There are 1 currently active SEVs. If your PR is affected, please view them below:

ROCM Infra failures during checkout of PyTorch

✅ No Failures

As of commit 6d60669 with merge base a3455d9 ():
💚 Looks good so far! There are no failures yet. 💚

This comment was automatically generated by Dr. CI and updates every 15 minutes.

Followup to #7775

mergennachin · 2025-02-04T21:39:32Z

@mcr229 @digantdesai

wait a sec, how does Llama3.2 1B/3B bf16, unquantized format work for XNNPACK?

https://github.com/pytorch/executorch/blob/main/examples/models/llama/README.md#option-a-download-and-export-llama32-1b3b-model

mcr229 · 2025-02-05T20:01:10Z

@mergennachin I don't think that should work...

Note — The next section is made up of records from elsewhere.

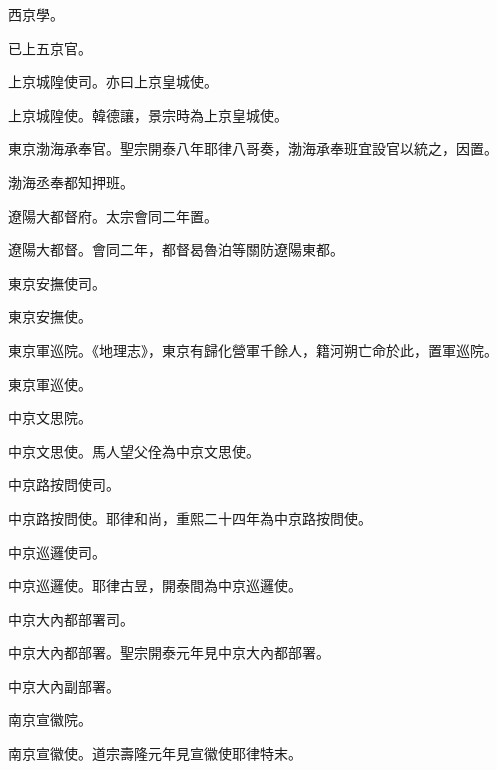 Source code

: \begin{pinyinscope}
 西京學。



 已上五京官。



 上京城隍使司。亦曰上京皇城使。



 上京城隍使。韓德讓，景宗時為上京皇城使。



 東京渤海承奉官。聖宗開泰八年耶律八哥奏，渤海承奉班宜設官以統之，因置。



 渤海丞奉都知押班。



 遼陽大都督府。太宗會同二年置。



 遼陽大都督。會同二年，都督曷魯泊等關防遼陽東都。



 東京安撫使司。



 東京安撫使。



 東京軍巡院。《地理志》，東京有歸化營軍千餘人，籍河朔亡命於此，置軍巡院。



 東京軍巡使。



 中京文思院。



 中京文思使。馬人望父佺為中京文思使。



 中京路按問使司。



 中京路按問使。耶律和尚，重熙二十四年為中京路按問使。



 中京巡邏使司。



 中京巡邏使。耶律古昱，開泰間為中京巡邏使。



 中京大內都部署司。



 中京大內都部署。聖宗開泰元年見中京大內都部署。



 中京大內副部署。



 南京宣徽院。



 南京宣徽使。道宗壽隆元年見宣徽使耶律特末。




\end{pinyinscope}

mergennachin · 2025-02-05T20:07:26Z

I don't think that should work...

@mcr229 - no, that works. we've tested that during Meta Connect launch. Keep an mind, I am specifically talking about original unquantized bf16 Llama3.2 1B/3B

cc @swolchok

swolchok · 2025-02-05T20:18:00Z

@mergennachin unquantized bf16 llama3.2 1B/3B does not work with XNNPACK, but it does work without XNNPACK. Looks like somebody put -X in https://github.com/pytorch/executorch/blob/main/examples/models/llama/README.md#option-a-download-and-export-llama32-1b3b-model in error.

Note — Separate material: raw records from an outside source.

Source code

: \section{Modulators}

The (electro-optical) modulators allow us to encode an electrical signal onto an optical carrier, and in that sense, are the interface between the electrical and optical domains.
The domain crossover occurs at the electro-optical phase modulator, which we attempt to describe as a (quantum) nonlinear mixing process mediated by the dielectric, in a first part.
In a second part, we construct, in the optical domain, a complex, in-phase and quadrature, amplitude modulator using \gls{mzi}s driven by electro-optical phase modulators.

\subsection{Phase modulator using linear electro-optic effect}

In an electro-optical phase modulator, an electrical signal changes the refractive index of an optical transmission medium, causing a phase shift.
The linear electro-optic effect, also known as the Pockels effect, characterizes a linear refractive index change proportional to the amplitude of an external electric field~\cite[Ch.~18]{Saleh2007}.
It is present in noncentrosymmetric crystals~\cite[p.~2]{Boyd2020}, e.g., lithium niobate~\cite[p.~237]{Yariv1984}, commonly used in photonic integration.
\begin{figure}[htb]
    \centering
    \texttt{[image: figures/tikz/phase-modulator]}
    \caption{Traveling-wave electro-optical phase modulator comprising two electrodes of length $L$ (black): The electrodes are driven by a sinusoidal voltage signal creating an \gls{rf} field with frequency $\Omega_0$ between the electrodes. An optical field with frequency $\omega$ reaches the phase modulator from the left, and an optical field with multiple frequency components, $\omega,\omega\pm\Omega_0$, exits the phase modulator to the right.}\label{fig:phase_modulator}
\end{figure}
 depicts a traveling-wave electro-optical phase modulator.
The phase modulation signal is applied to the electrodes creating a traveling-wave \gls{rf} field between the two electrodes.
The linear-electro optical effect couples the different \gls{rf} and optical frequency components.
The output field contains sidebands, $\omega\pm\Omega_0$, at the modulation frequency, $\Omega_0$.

mergennachin · 2025-02-05T20:41:44Z

@swolchok

Actually I just tried reproducing it. It's the other way around. For unquantized bf16 1B/3B bf16 model:

With -X and with -d bf16 flags during export, it is successfully able to generate '.pte' file and the llama runner is able to execute. Here's even an internal CI test: https://fburl.com/code/4nvjis6p

Without -X and with -d bf16 flag during export, it is also successfully able to generate '.pte' file but the llama runner is error-ing out with

E 00:00:01.963468 executorch:tensor_util.h:482] Check failed (t.scalar_type() == dtype): Expected to find Half type, but tensor has type BFloat16

swolchok · 2025-02-05T20:44:27Z

@swolchok

Actually I just tried reproducing it. It's the other way around. For unquantized bf16 1B/3B bf16 model:

With -X and with -d bf16 flags during export, it is successfully able to generate '.pte' file and the llama runner is able to execute. Here's even an internal CI test: https://fburl.com/code/4nvjis6p

Without -X and with -d bf16 flag during export, it is also successfully able to generate '.pte' file but the llama runner is error-ing out with
E 00:00:01.963468 executorch:tensor_util.h:482] Check failed (t.scalar_type() == dtype): Expected to find Half type, but tensor has type BFloat16

hmm, this is strange. XNNPACK did not support bfloat16 last I checked, and I elected to support bfloat16 with portable/optimized ops instead of adding that support to XNNPACK. something is wrong.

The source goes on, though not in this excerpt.